By Kenneth Boyd, Lita Epstein, Mark P. Holtzman, Frimette Kass-Shraibman, Maire Loughran, Vijay S. Sampath, John A. Tracy, Tage C. Tracy, Jill Gilbert Welytok

Sarbanes-Oxley Act (SOX) makes reference to the Securities Act of 1933 and the Securities Exchange Act of 1934 for purposes of defining what is and is not a security. Both acts contain similar definitions. The 1933 Act uses the following language:

[T]he term “security” means any note, stock, treasury stock, bond, debenture, security, future, evidence of indebtedness, certificate of interest or participation in any profit-sharing agreement . . ., pre-organization certificate or subscription, transferable share, investment contract, voting trust certificate, certificate of deposit for a security . . . or warrant or right to subscribe to or purchase, any of the foregoing.

There has long been confusion about the term investment contract as it’s used in the definition of a security along with all the other terms. The use of this particular phrase has really extended the scope of transactions that the statute covers.

Those words don’t have any real meaning in a commercial context, so the courts have had to interpret them in deciding when an agreement between two or more parties constitutes an investment contract that’s subject to the registration and reporting requirements of federal securities law.

A famous Supreme Court case in the 1940s, SEC v. WJ Howey Co., made it clear that federal securities law covers a broad scope of commercial transactions. In this case, the court held that companies that offered sections of orange groves for sale along with contracts to harvest the oranges and distribute the profits were indeed selling investment contracts subject to federal securities law and had to register such contracts with the SEC.

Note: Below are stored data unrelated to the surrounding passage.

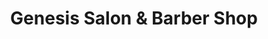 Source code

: ---
title: "Genesis Salon & Barber Shop"
url: /bethlehem/genesis-salon-and-barber-shop/
shop: hairdresser
--- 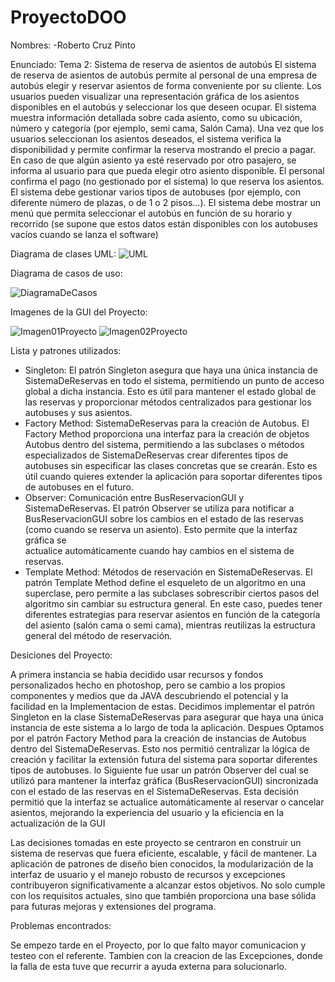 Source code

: # ProyectoDOO

Nombres:
  -Roberto Cruz Pinto

Enunciado:
  Tema 2: Sistema de reserva de asientos de autobús
  El sistema de reserva de asientos de autobús permite al personal de una empresa de autobús elegir y reservar asientos de forma conveniente por su cliente. Los usuarios pueden  visualizar una representación gráfica de los asientos disponibles en el  autobús y       seleccionar los que deseen ocupar. El sistema muestra información detallada sobre cada asiento, como su ubicación, número y  categoría (por ejemplo, semi cama, Salón Cama).
  Una vez que los usuarios seleccionan los asientos deseados, el sistema verifica la disponibilidad y permite confirmar la reserva mostrando el precio a pagar. En caso de que algún asiento ya esté reservado por otro pasajero, se informa al usuario para que pueda     elegir otro asiento disponible. El personal confirma el pago (no gestionado por el sistema) lo que reserva los asientos.
  El sistema debe gestionar varios tipos de autobuses (por ejemplo, con diferente número de plazas, o de 1 o 2 pisos...).
  El sistema debe mostrar un menú que permita seleccionar el autobús en función de su horario y recorrido (se supone que estos datos están disponibles con los autobuses vacíos cuando se lanza el software)

Diagrama de clases UML: 
![UML](https://github.com/Titoo-P/ProyectoDOO/assets/132025860/097e3655-1511-4894-a6c1-885e6c21aa88)

Diagrama de casos de uso: 

![DiagramaDeCasos](https://github.com/Titoo-P/ProyectoDOO/assets/132025860/8e954bab-1fce-45bd-88cd-e400661ea3c2)

Imagenes de la GUI del Proyecto:

![Imagen01Proyecto](https://github.com/Titoo-P/ProyectoDOO/assets/132025860/1153acd3-23c3-4dbf-8d75-5300273062bd)
![Imagen02Proyecto](https://github.com/Titoo-P/ProyectoDOO/assets/132025860/99d7e9eb-2ab7-43da-9383-6a7ab6dbaaeb)


Lista y patrones utilizados:

 - Singleton: El patrón Singleton asegura que haya una única instancia de SistemaDeReservas en todo el sistema, permitiendo un punto de acceso global a dicha instancia. Esto es útil para mantener el estado global de las reservas y proporcionar métodos                 centralizados para gestionar los autobuses y sus asientos.
 - Factory Method: SistemaDeReservas para la creación de Autobus. El Factory Method proporciona una interfaz para la creación de objetos Autobus dentro del sistema, permitiendo a las subclases o métodos especializados de SistemaDeReservas crear diferentes tipos de    autobuses sin especificar las clases concretas que se crearán. Esto es útil cuando quieres extender la aplicación para soportar diferentes tipos de autobuses en el futuro.
 - Observer: Comunicación entre BusReservacionGUI y SistemaDeReservas. El patrón Observer se utiliza para notificar a BusReservacionGUI sobre los cambios en el estado de las reservas (como cuando se reserva un asiento). Esto permite que la interfaz gráfica se     
   actualice automáticamente cuando hay cambios en el sistema de reservas.
 - Template Method: Métodos de reservación en SistemaDeReservas. El patrón Template Method define el esqueleto de un algoritmo en una superclase, pero permite a las subclases sobrescribir ciertos pasos del algoritmo sin cambiar su estructura general. En este caso,    puedes tener diferentes estrategias para reservar asientos en función de la categoría del asiento (salón cama o semi cama), mientras reutilizas la estructura general del método de reservación.

Desiciones del Proyecto: 

A primera instancia se habia decidido usar recursos y fondos personalizados hecho en photoshop, pero se cambio a los propios componentes y medios que da JAVA descubriendo el potencial y la facilidad en la Implementacion de estas.
Decidimos implementar el patrón Singleton en la clase SistemaDeReservas para asegurar que haya una única instancia de este sistema a lo largo de toda la aplicación.
Despues Optamos por el patrón Factory Method para la creación de instancias de Autobus dentro del SistemaDeReservas. Esto nos permitió centralizar la lógica de creación y facilitar la extensión futura del sistema para soportar diferentes tipos de autobuses.
lo Siguiente fue usar un patrón Observer del cual se utilizó para mantener la interfaz gráfica (BusReservacionGUI) sincronizada con el estado de las reservas en el SistemaDeReservas. Esta decisión permitió que la interfaz se actualice automáticamente al reservar o cancelar asientos, mejorando la experiencia del usuario y la eficiencia en la actualización de la GUI

Las decisiones tomadas en este proyecto se centraron en construir un sistema de reservas que fuera eficiente, escalable, y fácil de mantener. La aplicación de patrones de diseño bien conocidos, la modularización de la interfaz de usuario y el manejo robusto de recursos y excepciones contribuyeron significativamente a alcanzar estos objetivos. No solo cumple con los requisitos actuales, sino que también proporciona una base sólida para futuras mejoras y extensiones del programa.

Problemas encontrados:

Se empezo tarde en el Proyecto, por lo que falto mayor comunicacion y testeo con el referente.
Tambien con la creacion de las Excepciones, donde la falla de esta tuve que recurrir a ayuda externa para solucionarlo.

In the Howey case, the Supreme Court stated that the test to determine whether the securities laws apply in a given transaction is “whether the scheme involves an investment of money in a common enterprise with profits to come solely from the efforts of others.”

Although this is a pretty broad definition, not all investments are considered securities under SOX. For example, courts have also held that transactions such as purchasing a share in a cooperative housing project or participating in a pension plan funded solely by employers (with no employee contribution) aren’t securities.

Under the Howey case, the key questions to ask in determining whether a particular transaction may be a security subject to SOX include the following:

  • Is there an investment of money?

  • Is this a common enterprise?

  • Is there expectation of profits?

  • Do profits come solely from the investments of others?